As it is not known what precisely what to call the additional fivedigit number allocated to MiG-23s, where known, they are shown after the construction number.
Prior to the reunification of East and West Germany, all the MiG-23 fighters were based at Peenemunde with Jagdfliegergeschwader 9 Heinrich Rau. Some 45 MiG-23MFs were initially received, the first of these arriving in July 1978, while at least 30 MiG-23MLs were acquired from June 1982 onwards. After reunification, nine MiG-23MFs, 28 MiG-23MLs and eight MiG-23UBs were allocated Luftwaffe serial numbers and subsequently grounded, apart from a small number of airframes that were evaluated by the Luftwaffe at Manching.
Hungary acquired 12 MiG-23MFs and three MiG-23UBs. Based at Papa and operated by 47 ‘Stromfeld Aurel’ Honi Vadaszrepulo Osztaly (47 Stromfeld Aurel Air Fighter Wing), only nine single-seaters remained on the inventory when one of these, MiG-23MF tactical number 07, ‘c/n 12406′, became the first to be retired from service in May this year. Another two, 08 and 12, are currently grounded and are awaiting new engines. Of the three MiG-23UBs delivered, two have been lost in accidents, however, compensation for this was partially offset when MiG-23UB, 20 (c/n 19015091) was apparently left behind by the departing Russians and subsequently taken on charge with the unit at Papa on March 11, 1991.

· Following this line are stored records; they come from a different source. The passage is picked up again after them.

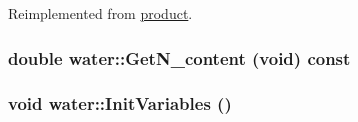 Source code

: Reimplemented from \hyperlink{classproduct_a18a1df87f3400774db21d1e8c573f04a}{product}.\hypertarget{classwater_af7e3ec493176d6dc5eb75d688ba2b1fc}{
\subsubsection[{GetN\_\-content}]{\setlength{\rightskip}{0pt plus 5cm}double water::GetN\_\-content (void) const}}
\label{classwater_af7e3ec493176d6dc5eb75d688ba2b1fc}
\hypertarget{classwater_a43ecfbe5d9e5a62ff43a4273985ae766}{
\subsubsection[{InitVariables}]{\setlength{\rightskip}{0pt plus 5cm}void water::InitVariables ()}}
\label{classwater_a43ecfbe5d9e5a62ff43a4273985ae766}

All the MiG-23MFs were delivered in late 1979 and are batch 17 aircraft. However, only the alternative five-digit number which currently defies an explanation has been acquired from those airframes closely examined. A study of these numbers obtained from various examples of European-based MiG-23s do appear to be more consistent than the ‘famous last five’ of the construction number. Using the Hungarian MiG-23s as an example, one is tempted to suggest that these numbers are consecutive and are issued in multiples of ten, providing a better reflection of production figures. Initial batches (such as those delivered to the Czech and East German Air Forces) contained 20 aircraft, reducing to ten as production switched to the MiG-23ML.
Poland received the first of 36 MiG-23MFs and six MiG-23UBs in 1978 and all were delivered to 28 Pulk Lotnictwa Mysliwskiego (28 Fighter Aviation Regiment) at Slupsk. Delivered from batches 17, 20, 21 and 24, the MiG-23MFs are finished in several different schemes, from air defence grey to at least three variations of camouflage. Another feature is the different unit markings carried by these aircraft. No less than 11 markings, identifying the regiment, two squadrons and the four flights within each squadron, are displayed on the airframe. Current strength of the unit is thought to be 31 MiG-23MFs and six MiG-23UBs.
Some 48 MiG-23MFs and MiG-23UBs were delivered to Romania. Two regiments currently operate the type, 57 Regiment de Vinatoare at Mikhail Kogalniceanu (two squadrons) and 93 RegtV at Timisoara-Giarmata (one squadron). Reorganisation of the Air Force in May 1995 resulted in the old regimental numbers being allocated to identify each air base — Timisoara is now known as Air Base 01981, while Mikhail Kogalniceanu is 01941. Whether this has, however, affected their current individual regimental identities is unclear.